Sentir falta do que não vivi: um desafio comum entre filhos multiculturais
Saudade é algo muito presente na vida dos filhos multiculturais. Ela vem como um “brinde” para aqueles que vivem aqui e lá, entre os “sejam bem-vindos!” e os “vão com Deus!”. A saudade anda junto com as perdas vividas a cada transição e, também, com os ganhos (uma nova escola, novos amigos, novas experiências, etc.). É o agridoce da vida multicultural, não é verdade? E em meio a tudo isso, algumas saudades são óbvias, nítidas e até recíprocas. Outras, nem tanto. Existem saudades inesperadas! E uma delas é a saudade de um passado que nem aconteceu!

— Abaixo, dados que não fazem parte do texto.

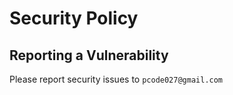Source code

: # Security Policy

## Reporting a Vulnerability

Please report security issues to `pcode027@gmail.com`
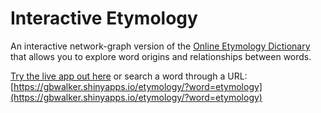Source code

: # Interactive Etymology
An interactive network-graph version of the [Online Etymology Dictionary](http://www.etymonline.com/) that allows you to explore word origins and relationships between words.

[Try the live app out here](https://gbwalker.shinyapps.io/etymology/) or search a word through a URL: [https://gbwalker.shinyapps.io/etymology/?word=etymology](https://gbwalker.shinyapps.io/etymology/?word=etymology)
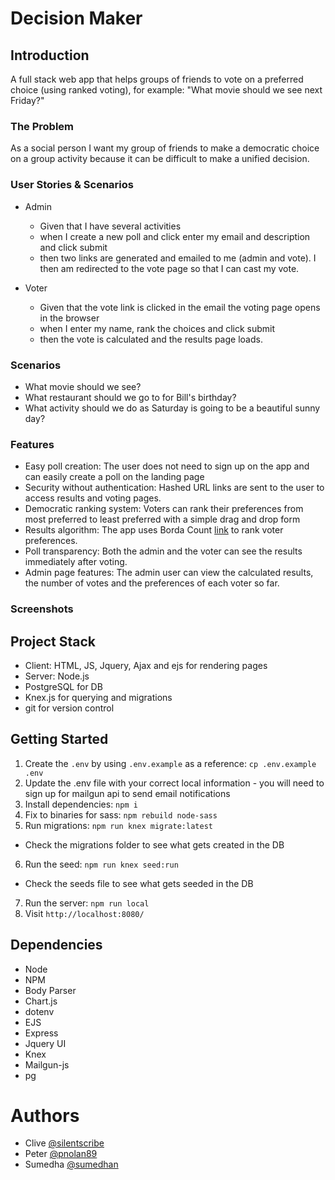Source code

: # Decision Maker

## Introduction
A full stack web app that helps groups of friends to vote on a preferred choice (using ranked voting), for example: "What movie should we see next Friday?" 

### The Problem

As a social person I want my group of friends to make a democratic choice on a group activity because it can be difficult to make a unified decision.

### User Stories & Scenarios

* Admin
  - Given that I have several activities
  - when I create a new poll and click enter my email and description and click submit
  - then two links are generated and emailed to me (admin and vote). I then am redirected to the vote page so that I can cast my vote.

* Voter
  - Given that the vote link is clicked in the email the voting page opens in the browser
  - when I enter my name, rank the choices and click submit
  - then the vote is calculated and the results page loads.

### Scenarios

- What movie should we see?
- What restaurant should we go to for Bill's birthday?
- What activity should we do as Saturday is going to be a beautiful sunny day?

### Features

- Easy poll creation:  The user does not need to sign up on the app and can easily create a poll on the landing page
- Security without authentication: Hashed URL links are sent to the user to access results and voting pages. 
- Democratic ranking system: Voters can rank their preferences from most preferred to least preferred with a simple drag and drop form
- Results algorithm: The app uses Borda Count [link](https://en.wikipedia.org/wiki/Borda_count) to rank voter preferences.
- Poll transparency: Both the admin and the voter can see the results immediately after voting.
- Admin page features: The admin user can view the calculated results, the number of votes and the preferences of each voter so far.

### Screenshots

## Project Stack

- Client: HTML, JS, Jquery, Ajax and ejs for rendering pages
- Server: Node.js
- PostgreSQL for DB
- Knex.js for querying and migrations
- git for version control

## Getting Started

1. Create the `.env` by using `.env.example` as a reference: `cp .env.example .env`
2. Update the .env file with your correct local information - you will need to sign up for mailgun api to send email notifications
3. Install dependencies: `npm i`
4. Fix to binaries for sass: `npm rebuild node-sass`
5. Run migrations: `npm run knex migrate:latest`
  - Check the migrations folder to see what gets created in the DB
6. Run the seed: `npm run knex seed:run`
  - Check the seeds file to see what gets seeded in the DB
7. Run the server: `npm run local`
8. Visit `http://localhost:8080/`

## Dependencies

- Node 
- NPM 
- Body Parser 
- Chart.js 
- dotenv
- EJS
- Express
- Jquery UI
- Knex
- Mailgun-js
- pg

# Authors
- Clive [@silentscribe](https://github.com/silentscribe)
- Peter [@pnolan89](https://github.com/pnolan89)
- Sumedha [@sumedhan](https://github.com/sumedhan)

Como filho multicultural, você cresce entre culturas, transições, mudanças, perdas e ganhos, desafios e privilégios que essa experiência te presenteia. E nessa jornada, é fácil notar as diferenças que existem entre a sua experiência pessoal de vida e a experiência de vida das pessoas monoculturais – aqueles que vivem sempre na mesma cultura. Mas nem sempre é comum você parar para imaginar como seria a vida se não fosse assim como é.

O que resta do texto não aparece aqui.